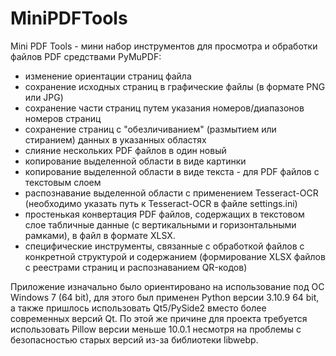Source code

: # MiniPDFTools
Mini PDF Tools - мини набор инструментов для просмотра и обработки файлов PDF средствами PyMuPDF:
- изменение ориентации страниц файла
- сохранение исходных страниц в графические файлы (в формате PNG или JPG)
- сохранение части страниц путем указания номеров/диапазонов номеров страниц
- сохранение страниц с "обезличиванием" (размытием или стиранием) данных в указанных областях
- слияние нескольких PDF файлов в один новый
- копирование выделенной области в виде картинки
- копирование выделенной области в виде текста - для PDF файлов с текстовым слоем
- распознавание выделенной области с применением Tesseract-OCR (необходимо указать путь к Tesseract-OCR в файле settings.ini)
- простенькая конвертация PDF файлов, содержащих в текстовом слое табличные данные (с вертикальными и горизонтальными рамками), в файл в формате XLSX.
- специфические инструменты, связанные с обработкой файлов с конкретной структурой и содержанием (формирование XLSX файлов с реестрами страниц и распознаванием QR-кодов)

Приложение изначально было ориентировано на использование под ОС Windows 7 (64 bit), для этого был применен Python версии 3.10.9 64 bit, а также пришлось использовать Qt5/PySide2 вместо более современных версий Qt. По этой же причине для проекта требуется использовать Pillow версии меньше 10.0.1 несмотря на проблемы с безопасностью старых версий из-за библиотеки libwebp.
----------------
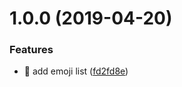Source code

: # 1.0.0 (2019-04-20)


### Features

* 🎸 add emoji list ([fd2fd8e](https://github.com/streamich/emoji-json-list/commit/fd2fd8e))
----------------
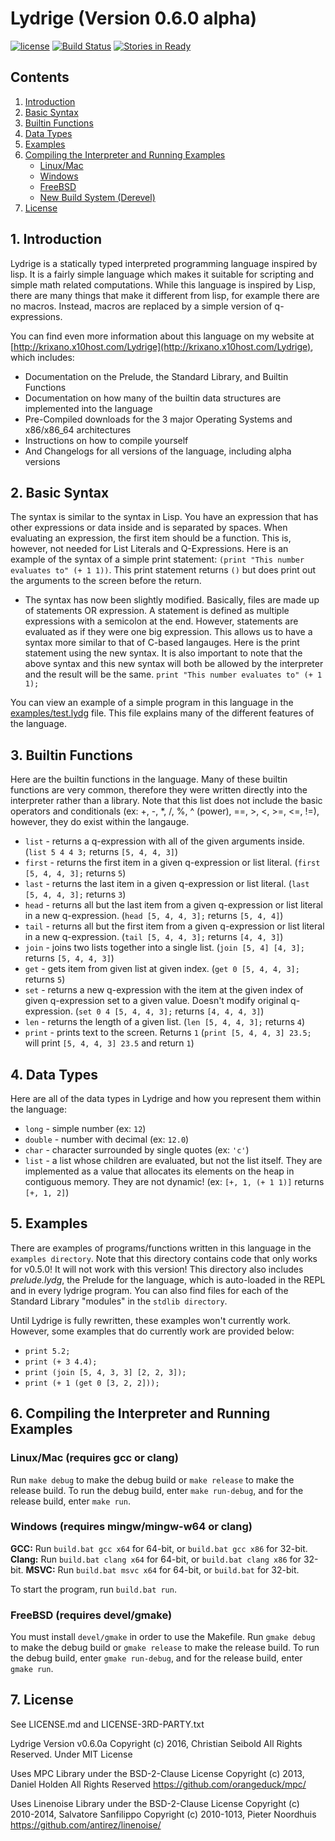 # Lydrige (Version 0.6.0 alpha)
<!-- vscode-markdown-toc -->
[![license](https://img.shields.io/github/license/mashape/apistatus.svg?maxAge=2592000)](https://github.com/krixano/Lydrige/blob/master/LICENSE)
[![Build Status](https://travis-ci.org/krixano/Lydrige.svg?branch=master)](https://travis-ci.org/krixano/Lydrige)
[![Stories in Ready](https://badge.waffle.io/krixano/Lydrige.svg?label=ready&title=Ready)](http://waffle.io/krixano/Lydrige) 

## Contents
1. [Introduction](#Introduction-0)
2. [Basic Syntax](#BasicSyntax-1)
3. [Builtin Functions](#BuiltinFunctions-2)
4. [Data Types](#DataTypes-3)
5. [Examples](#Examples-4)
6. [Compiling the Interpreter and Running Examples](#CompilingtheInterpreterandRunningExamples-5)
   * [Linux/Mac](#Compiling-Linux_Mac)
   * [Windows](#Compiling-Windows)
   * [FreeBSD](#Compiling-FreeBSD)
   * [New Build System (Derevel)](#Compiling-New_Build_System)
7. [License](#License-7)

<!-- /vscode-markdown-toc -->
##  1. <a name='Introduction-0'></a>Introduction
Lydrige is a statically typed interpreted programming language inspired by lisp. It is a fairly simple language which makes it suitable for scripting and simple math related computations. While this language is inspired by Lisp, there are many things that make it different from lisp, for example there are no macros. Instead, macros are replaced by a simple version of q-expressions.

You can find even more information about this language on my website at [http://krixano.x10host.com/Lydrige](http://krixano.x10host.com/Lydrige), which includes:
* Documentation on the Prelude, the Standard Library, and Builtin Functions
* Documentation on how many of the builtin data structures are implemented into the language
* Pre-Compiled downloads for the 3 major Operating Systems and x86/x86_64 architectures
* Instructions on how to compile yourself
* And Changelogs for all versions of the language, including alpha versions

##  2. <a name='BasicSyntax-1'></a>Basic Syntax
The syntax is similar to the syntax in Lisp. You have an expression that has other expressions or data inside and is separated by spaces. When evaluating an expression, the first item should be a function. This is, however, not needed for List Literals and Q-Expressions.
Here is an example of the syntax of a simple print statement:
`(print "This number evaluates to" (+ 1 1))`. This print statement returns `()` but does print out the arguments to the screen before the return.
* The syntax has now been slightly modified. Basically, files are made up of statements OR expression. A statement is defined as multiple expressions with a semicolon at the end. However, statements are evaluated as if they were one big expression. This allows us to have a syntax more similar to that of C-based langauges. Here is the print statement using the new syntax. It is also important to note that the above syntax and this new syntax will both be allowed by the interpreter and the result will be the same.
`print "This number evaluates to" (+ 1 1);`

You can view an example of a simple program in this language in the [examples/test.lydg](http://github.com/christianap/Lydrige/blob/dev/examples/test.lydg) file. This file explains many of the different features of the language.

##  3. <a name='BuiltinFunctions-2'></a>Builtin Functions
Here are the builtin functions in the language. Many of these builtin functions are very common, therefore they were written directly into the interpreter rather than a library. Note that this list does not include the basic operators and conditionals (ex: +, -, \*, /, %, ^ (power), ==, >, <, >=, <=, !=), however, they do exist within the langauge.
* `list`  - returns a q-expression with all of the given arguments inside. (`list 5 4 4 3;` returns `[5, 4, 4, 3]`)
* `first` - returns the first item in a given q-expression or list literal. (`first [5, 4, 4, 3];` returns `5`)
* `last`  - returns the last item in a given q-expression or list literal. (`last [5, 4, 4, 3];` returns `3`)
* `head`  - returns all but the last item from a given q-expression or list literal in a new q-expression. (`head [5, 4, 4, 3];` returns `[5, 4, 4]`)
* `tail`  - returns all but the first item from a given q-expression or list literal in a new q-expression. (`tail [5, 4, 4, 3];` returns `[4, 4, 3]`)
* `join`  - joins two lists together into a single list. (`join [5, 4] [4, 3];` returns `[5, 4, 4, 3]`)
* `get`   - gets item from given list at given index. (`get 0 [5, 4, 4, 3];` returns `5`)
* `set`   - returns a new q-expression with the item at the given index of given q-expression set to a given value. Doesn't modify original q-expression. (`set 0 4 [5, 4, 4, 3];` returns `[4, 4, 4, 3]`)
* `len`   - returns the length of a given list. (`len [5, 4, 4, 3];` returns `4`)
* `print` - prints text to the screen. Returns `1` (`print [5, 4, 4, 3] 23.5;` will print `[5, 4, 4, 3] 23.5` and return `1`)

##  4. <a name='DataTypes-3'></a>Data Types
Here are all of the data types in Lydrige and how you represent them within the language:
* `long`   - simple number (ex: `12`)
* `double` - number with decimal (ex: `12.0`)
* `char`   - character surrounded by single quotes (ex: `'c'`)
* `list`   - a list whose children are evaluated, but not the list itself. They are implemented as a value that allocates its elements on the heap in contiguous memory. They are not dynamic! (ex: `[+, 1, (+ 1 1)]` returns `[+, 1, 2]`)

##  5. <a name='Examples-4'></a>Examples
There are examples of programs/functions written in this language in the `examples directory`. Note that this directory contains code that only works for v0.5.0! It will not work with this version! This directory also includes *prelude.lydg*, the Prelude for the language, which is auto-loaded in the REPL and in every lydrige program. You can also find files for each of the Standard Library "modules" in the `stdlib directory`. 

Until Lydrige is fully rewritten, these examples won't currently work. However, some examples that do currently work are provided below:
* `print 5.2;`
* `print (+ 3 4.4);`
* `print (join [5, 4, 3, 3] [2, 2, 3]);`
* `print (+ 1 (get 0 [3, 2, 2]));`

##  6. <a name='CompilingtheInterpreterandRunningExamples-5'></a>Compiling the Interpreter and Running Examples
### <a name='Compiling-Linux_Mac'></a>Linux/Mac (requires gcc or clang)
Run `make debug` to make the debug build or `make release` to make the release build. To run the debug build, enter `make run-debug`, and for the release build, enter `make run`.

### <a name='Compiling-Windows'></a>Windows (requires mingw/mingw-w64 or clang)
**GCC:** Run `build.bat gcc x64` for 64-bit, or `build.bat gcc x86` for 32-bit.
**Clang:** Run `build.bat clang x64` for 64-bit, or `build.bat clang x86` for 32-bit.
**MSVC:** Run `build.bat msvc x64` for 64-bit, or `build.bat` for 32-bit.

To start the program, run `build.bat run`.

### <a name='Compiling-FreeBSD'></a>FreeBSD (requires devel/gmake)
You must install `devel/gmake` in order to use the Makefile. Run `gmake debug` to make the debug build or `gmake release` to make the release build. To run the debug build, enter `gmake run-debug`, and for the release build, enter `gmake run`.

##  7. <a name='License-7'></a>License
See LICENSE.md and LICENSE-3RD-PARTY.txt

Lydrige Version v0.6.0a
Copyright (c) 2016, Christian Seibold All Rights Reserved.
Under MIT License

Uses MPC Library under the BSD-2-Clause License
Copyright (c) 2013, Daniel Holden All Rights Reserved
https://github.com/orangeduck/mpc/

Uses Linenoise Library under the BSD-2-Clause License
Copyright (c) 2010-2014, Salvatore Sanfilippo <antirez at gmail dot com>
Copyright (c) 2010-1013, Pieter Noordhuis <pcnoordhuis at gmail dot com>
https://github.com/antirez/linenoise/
----------------
### [How to complete this task]
Using the entries above, give again exactly the lines from the line holding "Uses MPC Library" through the line holding "https://github.com/antirez/linenoise/". Include both end lines and nothing else.

### [Response area]
Uses MPC Library under the BSD-2-Clause License
Copyright (c) 2013, Daniel Holden All Rights Reserved
https://github.com/orangeduck/mpc/

Uses Linenoise Library under the BSD-2-Clause License
Copyright (c) 2010-2014, Salvatore Sanfilippo <antirez at gmail dot com>
Copyright (c) 2010-1013, Pieter Noordhuis <pcnoordhuis at gmail dot com>
https://github.com/antirez/linenoise/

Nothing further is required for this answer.